Yeah... very useful.  Clearly the adaptive limit on the number of surrogate
points is much too restrictive.

On Fri, Dec 7, 2012 at 1:21 AM, Dan Filimon <dangeorge.fili...@gmail.com>wrote:

> I took the plunge and rendered a few plots in R with how the
> parameters of streaming-k-means evolve.
> Here's the link [1].
>
> [1] https://github.com/dfilimon/knn/wiki/skm-visualization
>
> On Thu, Dec 6, 2012 at 2:01 AM, Ted Dunning <ted.dunn...@gmail.com> wrote:
> > Still not that odd if several clusters are getting squashed.  This can
> > happen if the threshold increases too high or if the searcher is unable
> to
> > resolve the cube properly.  By its nature, the cube is hard to reduce to
> a
> > smaller dimension.
> >
> >
> > On Thu, Dec 6, 2012 at 12:36 AM, Dan Filimon <
> dangeorge.fili...@gmail.com>
> > wrote:
> >>
> >> But the weight referred to is the distance between a centroid and the
> >> mean of a distribution (a cube vertice).
> >> This should still be very small (also BallKMeans gets it right).
> >>
> >> On Thu, Dec 6, 2012 at 1:32 AM, Ted Dunning <ted.dunn...@gmail.com>
> wrote:
> >> > IN order to succeed here, SKM will need to have maxClusters set to
> >> > 20,000 or
> >> > so.
> >> >
> >> > The maximum distance between clusters on a 10d hypercube is sqrt(10) =
> >> > 3.1
> >> > or so.  If three clusters get smashed together, then you have a
> >> > threshold of
> >> > 1.4 or so.
> >> >
> >> >
> >> > On Thu, Dec 6, 2012 at 12:22 AM, Dan Filimon
> >> > <dangeorge.fili...@gmail.com>
> >> > wrote:
> >> >>
> >> >> I wanted there to be 2^d clusters.
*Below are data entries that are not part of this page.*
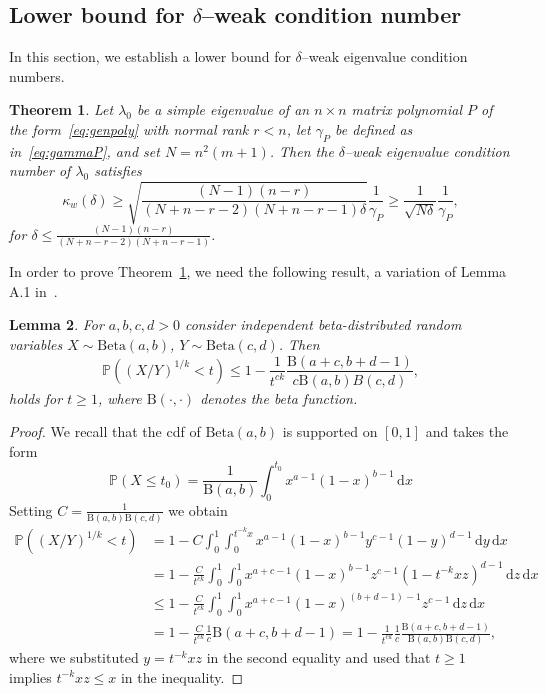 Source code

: \documentclass[12pt]{article}
\newcommand{\Bdist}{\mathrm{Beta}}
\newcommand{\Bfun}{\mathrm{B}}
\newcommand{\dx}{\,\mathrm{d}x}
\newcommand{\dy}{\,\mathrm{d}y}
\newcommand{\dz}{\,\mathrm{d}z}
\newtheorem{theorem}{Theorem}[section]
\newtheorem{lemma}[theorem]{Lemma}
\begin{document}
\subsection{Lower bound for $\delta$--weak condition number}

In this section, we establish a lower bound for $\delta$--weak eigenvalue condition numbers.
\begin{theorem}\label{t:deltaWeakCondLowerBound}
Let $\lambda_0$ be a simple eigenvalue of an $n\times n$ matrix polynomial $P$ of the form~\eqref{eq:genpoly} with normal rank $r<n$, let $\gamma_P$ be defined as in~\eqref{eq:gammaP}, and set $N = n^2(m+1)$. Then the $\delta$--weak eigenvalue condition number of $\lambda_0$ satisfies
\begin{equation}\label{eq:deltaWeakCondLowerBound}
    \kappa_w(\delta) \geq \sqrt{\frac{(N-1)(n-r)}{(N+n-r-2)(N+n-r-1)\delta}}\frac{1}{\gamma_P} \ge \frac{1}{\sqrt{N\delta}} \frac{1}{\gamma_P},
\end{equation}
for $\delta \leq \frac{(N-1)(n-r)}{(N+n-r-2)(N+n-r-1)}$.
\end{theorem}
In order to prove Theorem~\ref{t:deltaWeakCondLowerBound}, we need the following result, a variation of Lemma A.1 in~\cite{lotz2020wilkinson}.
\begin{lemma}\label{l:TailBound}
For $a,b,c,d>0$ consider independent beta-distributed random variables $X\sim \Bdist(a,b)$, $Y\sim \Bdist(c,d)$. Then
\[
    \mathbb{P}((X/Y)^{1/k}<t)\leq 1-\frac{1}{t^{ck}} \frac{\Bfun(a+c,b+d-1)}{c \Bfun(a,b)B(c,d)},
\]
holds for $t\geq 1$, where $\Bfun(\cdot,\cdot)$ denotes the beta function.
\end{lemma}
\begin{proof}
We recall that the cdf of $\Bdist(a,b)$ is supported on $[0,1]$ and takes the form
\[
 \mathbb{P}(X \le t_0)= \frac{1}{\Bfun(a,b)} \int_0^{t_0} x^{a-1} (1-x)^{b-1}  \dx
\]
Setting $C = \frac{1}{\Bfun(a,b)\Bfun(c,d)}$ we obtain
\begin{align*}
    \mathbb{P}((X/Y)^{1/k}<t) &= 1-C\int^1_0\int^{t^{-k}x}_{0} x^{a-1}(1-x)^{b-1}y^{c-1}(1-y)^{d-1}\dy\dx \\
    & = 1 - \frac{C}{t^{ck}}\int^1_0\int^{1}_0x^{a+c-1}(1-x)^{b-1}z^{c-1}(1-t^{-k}xz)^{d-1}\dz\dx\\
    &\leq 1-\frac{C}{t^{ck}}\int^1_0\int^1_{0}x^{a+c-1}(1-x)^{(b+d-1)-1}z^{c-1}\dz\dx \\
    &= 1-\frac{C}{t^{ck}}\frac{1}{c}\Bfun(a+c,b+d-1) = 1-\frac{1}{t^{ck}}\frac{1}{c}\frac{\Bfun(a+c,b+d-1)}{\Bfun(a,b)\Bfun(c,d)},
\end{align*}
where we substituted $y = t^{-k}x z$ in the second equality
and used that $t\geq 1$ implies $t^{-k}xz\leq x$ in the inequality.
\end{proof}
\end{document}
I was wrong and didn't check: the
> >> >> radius is in fact 0.01.
> >> >>
> >> >> What's happening is that for 10 dimension, I was expecting ~1024
> >> >> clusters (or at least have small distances) but StreamingKMeans fails
> >> >> on both accounts.
> >> >> BallKMeans does in fact get the clusters.
> >> >>
> >> >> So, yes, it's probably a bug of some kind since I end up with
> anywhere
> >> >> between 400 and 1000 clusters (based on the searcher used) but the
> >> >> distances are still wrong.
> >> >>
> >> >> Here's how many clusters I get and the searchers I get them with [1].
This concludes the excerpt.